De plus en plus, internet est assimilé à la mémoire collective. Un lieu fiable dans lequel reposent, pour l’éternité, les données qui y ciculent. Que d’applications conçues pour tenter d’échapper à ce destin!

En 2009, Viktor Mayer-Schönberger, l’auteur de «Delete: The Virtue of Forgetting in the Digital Age», relevait un renversement de paradigme: «Toute l’histoire humaine a fonctionné sur le principe suivant: oublier, c’était ce qui se passait automatiquement; le souvenir, lui, était l’exception. La mémoire humaine a toujours fonctionné ainsi, et tous les processus de mémoire développés autour des techniques analogiques également. La mémoire digitale, en revanche, fonctionne sur le principe exactement inverse: tout est stocké, conservé, facilement et pour pas cher — alors que, parallèlement, l’oubli devient plus difficile à mettre en œuvre».
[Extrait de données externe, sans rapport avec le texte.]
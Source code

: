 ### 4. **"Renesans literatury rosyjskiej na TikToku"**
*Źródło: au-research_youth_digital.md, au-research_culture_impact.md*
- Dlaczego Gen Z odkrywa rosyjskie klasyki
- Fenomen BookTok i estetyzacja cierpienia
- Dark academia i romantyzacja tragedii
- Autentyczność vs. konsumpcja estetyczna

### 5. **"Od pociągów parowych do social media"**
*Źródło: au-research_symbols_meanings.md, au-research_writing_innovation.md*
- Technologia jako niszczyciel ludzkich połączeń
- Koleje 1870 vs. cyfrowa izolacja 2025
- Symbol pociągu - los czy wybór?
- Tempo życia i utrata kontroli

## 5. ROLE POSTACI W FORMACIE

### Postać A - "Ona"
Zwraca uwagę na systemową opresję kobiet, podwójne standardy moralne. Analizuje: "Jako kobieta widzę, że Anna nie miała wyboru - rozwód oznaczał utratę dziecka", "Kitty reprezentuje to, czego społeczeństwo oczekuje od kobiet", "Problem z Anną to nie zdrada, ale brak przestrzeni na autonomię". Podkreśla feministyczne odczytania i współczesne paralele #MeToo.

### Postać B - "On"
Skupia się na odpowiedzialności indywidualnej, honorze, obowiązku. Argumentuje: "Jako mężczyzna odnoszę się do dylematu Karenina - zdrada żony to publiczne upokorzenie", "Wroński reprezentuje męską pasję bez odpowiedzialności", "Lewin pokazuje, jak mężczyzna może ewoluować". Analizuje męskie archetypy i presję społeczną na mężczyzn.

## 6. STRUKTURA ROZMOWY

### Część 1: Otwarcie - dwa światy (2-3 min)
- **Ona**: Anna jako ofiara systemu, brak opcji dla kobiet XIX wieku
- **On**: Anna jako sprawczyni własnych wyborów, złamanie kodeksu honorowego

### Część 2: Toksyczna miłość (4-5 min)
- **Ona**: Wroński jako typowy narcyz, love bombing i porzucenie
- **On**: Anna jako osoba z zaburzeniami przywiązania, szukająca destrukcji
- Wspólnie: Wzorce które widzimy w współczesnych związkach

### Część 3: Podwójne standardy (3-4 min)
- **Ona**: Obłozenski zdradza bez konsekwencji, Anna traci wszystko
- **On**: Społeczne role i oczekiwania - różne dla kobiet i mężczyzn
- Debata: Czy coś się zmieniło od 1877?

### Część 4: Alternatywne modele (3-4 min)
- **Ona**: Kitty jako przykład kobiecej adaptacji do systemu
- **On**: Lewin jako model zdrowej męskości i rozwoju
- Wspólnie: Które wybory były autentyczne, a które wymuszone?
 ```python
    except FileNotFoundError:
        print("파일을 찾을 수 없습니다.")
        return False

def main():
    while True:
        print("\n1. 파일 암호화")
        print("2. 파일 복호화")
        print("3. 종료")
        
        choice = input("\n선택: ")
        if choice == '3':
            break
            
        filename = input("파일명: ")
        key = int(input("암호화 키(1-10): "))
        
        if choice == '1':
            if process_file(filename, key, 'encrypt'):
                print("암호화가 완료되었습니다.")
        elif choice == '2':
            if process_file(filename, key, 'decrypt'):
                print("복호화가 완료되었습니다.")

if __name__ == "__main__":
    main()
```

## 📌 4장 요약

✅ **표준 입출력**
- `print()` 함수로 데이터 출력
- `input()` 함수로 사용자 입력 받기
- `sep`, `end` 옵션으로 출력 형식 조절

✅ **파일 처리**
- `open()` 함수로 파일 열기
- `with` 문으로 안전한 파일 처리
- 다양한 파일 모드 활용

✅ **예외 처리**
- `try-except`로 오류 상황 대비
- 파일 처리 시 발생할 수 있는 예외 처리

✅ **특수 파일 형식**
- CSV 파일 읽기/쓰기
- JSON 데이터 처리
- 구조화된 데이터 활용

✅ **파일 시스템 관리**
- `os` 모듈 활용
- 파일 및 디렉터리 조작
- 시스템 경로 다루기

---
Mayer-Schönberger suggérait l’introduction d’une «date de péremption» des données, qui obligerait tous les outils de stockage à effacer automatiquement une donnée quand celle-ci atteint cette date d’expiration. «Le droit à l’oubli digital» faisait son entrée en scène.

Mais une telle forme de «gommage» est-elle vraiment nécessaire? La question vient d’être abordée à Chypre lors de la «Conference on Theory and Practise of Digital Libraries». Deux informaticiens américains y ont présenté leur travail au titre éloquent: «Losing My Revolution: How Many Resources Shared on Social Media Have Been Lost». Leur constat a surpris tout le monde: la mémoire de la Toile est surestimée: elle aussi oublie.

Hany Salah Eldeen et Michael Nelson ont analysé 11’000 liens documentant des événements ayant marqué les années 2009-2011: la mort de Michael Jackson, le virus H1N1, l’attribution du prix Nobel de la paix à Barack Obama, les élections en Iran, la révolution égyptienne et la rébellion syrienne. Que sont devenues les vidéos, les liens sur YouTube, les blogs, les photos sur Twitpic ou autres présences en ligne?

Après un an, 11% de celles-ci avaient disparu. Après 2 ans et demi, 27%. Voici l’image de la mémoire infaillible du web bien mise à mal!

Pas grave, retorquera-t-on, cette perte peut être retrouvée sans difficulté vu l’intérêt collectif des événements étudiés. La Bibliothèque numérique mondiale (World Digital Library (WDL)) lancée par l’UNESCO et la Bibliothèque du Congrès américain n’archive-t-elle pas tout? On se méprend; 20% des sources archivées ont disparu après un an, et 40% après 2 ans et demi, ont constaté les deux chercheurs.

Les mécanismes et les aspects qualitatifs de ces pertes n’ont pas été étudiés et mériteraient de l’être. En effet, le phénomène touche non seulement des événements historiques mais l’ensemble des activités humaines: communications dans les entreprises, dans le monde de la finance, de la politique et, bien entendu, la vie privée et sociale de tout un chacun.

On peut imaginer que ces pertes d’informations sont dues à des sites qui font faillite, à des éditeurs qui bouclent l’accès à leurs données après un certain temps, ou encore à des changements technologiques.

D’une certaine manière, il en va d’internet comme du cerveau humain. Ce que l’on souhaiterait effacer de la mémoire s’y accroche et les éléments auxquels on tenait tout particulièrement disparaissent. Ainsi, notre histoire digitale est bien fragile avec de véritables trous noirs que découvriront les historiens du futur.

Si Facebook, Twitter et YouTube ont servi de catalyseurs aux révolutions en Tunisie ou en Egypte, ils constitueront néanmoins une source bien fugitive d’information pour qui, dans quelques années, voudra retracer l’histoire desdits événements.

A quand l’Aricept (donepezil) pour la Toile du futur?